* _Exercise aim_
Leave out the images and set down the records below exactly.
___
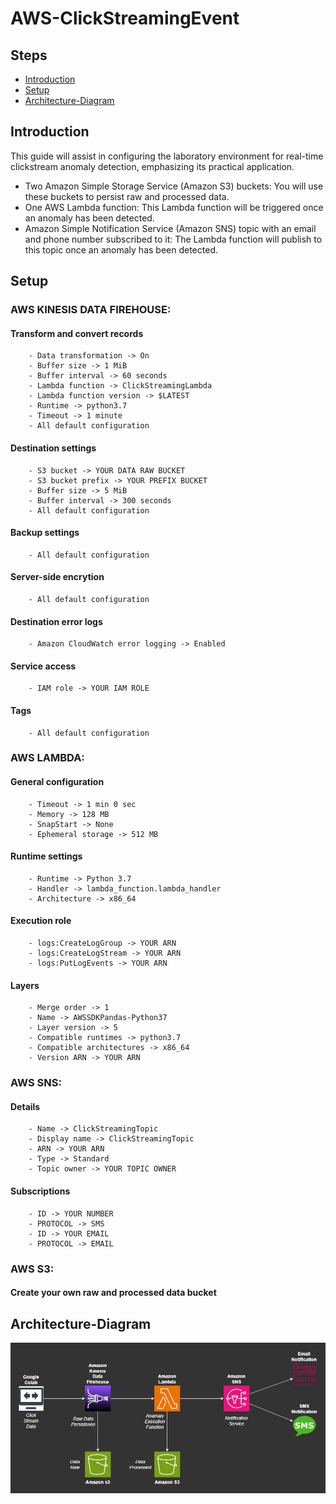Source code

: # AWS-ClickStreamingEvent
## Steps
- [Introduction](##Introduction)
- [Setup](##Setup)
- [Architecture-Diagram](##Architecture-Diagram)

## Introduction
This guide will assist in configuring the laboratory environment for real-time clickstream anomaly detection, emphasizing its practical application.

- Two Amazon Simple Storage Service (Amazon S3) buckets: You will use these buckets to persist raw and processed data.
- One AWS Lambda function: This Lambda function will be triggered once an anomaly has been detected.
- Amazon Simple Notification Service (Amazon SNS) topic with an email and phone number subscribed to it: The Lambda function will publish to this topic once an anomaly has been detected.

## Setup
###  AWS KINESIS DATA FIREHOUSE:

#### Transform and convert records
        - Data transformation -> On
        - Buffer size -> 1 MiB
        - Buffer interval -> 60 seconds
        - Lambda function -> ClickStreamingLambda
        - Lambda function version -> $LATEST
        - Runtime -> python3.7
        - Timeout -> 1 minute
        - All default configuration

#### Destination settings
        - S3 bucket -> YOUR DATA RAW BUCKET
        - S3 bucket prefix -> YOUR PREFIX BUCKET
        - Buffer size -> 5 MiB
        - Buffer interval -> 300 seconds
        - All default configuration

#### Backup settings
        - All default configuration

#### Server-side encrytion
        - All default configuration

#### Destination error logs
        - Amazon CloudWatch error logging -> Enabled

#### Service access
        - IAM role -> YOUR IAM ROLE

#### Tags
        - All default configuration

###  AWS LAMBDA:

#### General configuration
        - Timeout -> 1 min 0 sec
        - Memory -> 128 MB
        - SnapStart -> None
        - Ephemeral storage -> 512 MB

#### Runtime settings
        - Runtime -> Python 3.7
        - Handler -> lambda_function.lambda_handler
        - Architecture -> x86_64

#### Execution role
        - logs:CreateLogGroup -> YOUR ARN  
        - logs:CreateLogStream -> YOUR ARN 
        - logs:PutLogEvents -> YOUR ARN 
 
#### Layers
        - Merge order -> 1
        - Name -> AWSSDKPandas-Python37
        - Layer version -> 5
        - Compatible runtimes -> python3.7
        - Compatible architectures -> x86_64
        - Version ARN -> YOUR ARN

### AWS SNS:

#### Details
        - Name -> ClickStreamingTopic
        - Display name -> ClickStreamingTopic
        - ARN -> YOUR ARN
        - Type -> Standard
        - Topic owner -> YOUR TOPIC OWNER

#### Subscriptions
        - ID -> YOUR NUMBER
        - PROTOCOL -> SMS
        - ID -> YOUR EMAIL
        - PROTOCOL -> EMAIL

### AWS S3:

#### Create your own raw and processed data bucket


## Architecture-Diagram
![Architecture Diagram](AWS_ClickStreaming.jpg)
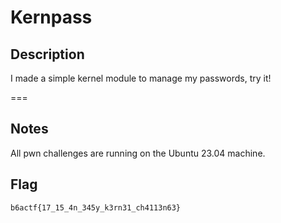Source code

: Kernpass
===

## Description

I made a simple kernel module to manage my passwords, try it!

===

## Notes

All pwn challenges are running on the Ubuntu 23.04 machine.
## Flag

`b6actf{17_15_4n_345y_k3rn31_ch4113n63}`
___
* _Output below_
Source code

: # AWS-ClickStreamingEvent
## Steps
- [Introduction](##Introduction)
- [Setup](##Setup)
- [Architecture-Diagram](##Architecture-Diagram)

## Introduction
This guide will assist in configuring the laboratory environment for real-time clickstream anomaly detection, emphasizing its practical application.

- Two Amazon Simple Storage Service (Amazon S3) buckets: You will use these buckets to persist raw and processed data.
- One AWS Lambda function: This Lambda function will be triggered once an anomaly has been detected.
- Amazon Simple Notification Service (Amazon SNS) topic with an email and phone number subscribed to it: The Lambda function will publish to this topic once an anomaly has been detected.

## Setup
###  AWS KINESIS DATA FIREHOUSE:

#### Transform and convert records
        - Data transformation -> On
        - Buffer size -> 1 MiB
        - Buffer interval -> 60 seconds
        - Lambda function -> ClickStreamingLambda
        - Lambda function version -> $LATEST
        - Runtime -> python3.7
        - Timeout -> 1 minute
        - All default configuration

#### Destination settings
        - S3 bucket -> YOUR DATA RAW BUCKET
        - S3 bucket prefix -> YOUR PREFIX BUCKET
        - Buffer size -> 5 MiB
        - Buffer interval -> 300 seconds
        - All default configuration

#### Backup settings
        - All default configuration

#### Server-side encrytion
        - All default configuration

#### Destination error logs
        - Amazon CloudWatch error logging -> Enabled

#### Service access
        - IAM role -> YOUR IAM ROLE

#### Tags
        - All default configuration

###  AWS LAMBDA:

#### General configuration
        - Timeout -> 1 min 0 sec
        - Memory -> 128 MB
        - SnapStart -> None
        - Ephemeral storage -> 512 MB

#### Runtime settings
        - Runtime -> Python 3.7
        - Handler -> lambda_function.lambda_handler
        - Architecture -> x86_64

#### Execution role
        - logs:CreateLogGroup -> YOUR ARN  
        - logs:CreateLogStream -> YOUR ARN 
        - logs:PutLogEvents -> YOUR ARN 
 
#### Layers
        - Merge order -> 1
        - Name -> AWSSDKPandas-Python37
        - Layer version -> 5
        - Compatible runtimes -> python3.7
        - Compatible architectures -> x86_64
        - Version ARN -> YOUR ARN

### AWS SNS:

#### Details
        - Name -> ClickStreamingTopic
        - Display name -> ClickStreamingTopic
        - ARN -> YOUR ARN
        - Type -> Standard
        - Topic owner -> YOUR TOPIC OWNER

#### Subscriptions
        - ID -> YOUR NUMBER
        - PROTOCOL -> SMS
        - ID -> YOUR EMAIL
        - PROTOCOL -> EMAIL

### AWS S3:

#### Create your own raw and processed data bucket


## Architecture-Diagram
![Architecture Diagram](AWS_ClickStreaming.jpg)
Source code

: Kernpass
===

## Description

I made a simple kernel module to manage my passwords, try it!

===

## Notes

All pwn challenges are running on the Ubuntu 23.04 machine.
## Flag

`b6actf{17_15_4n_345y_k3rn31_ch4113n63}`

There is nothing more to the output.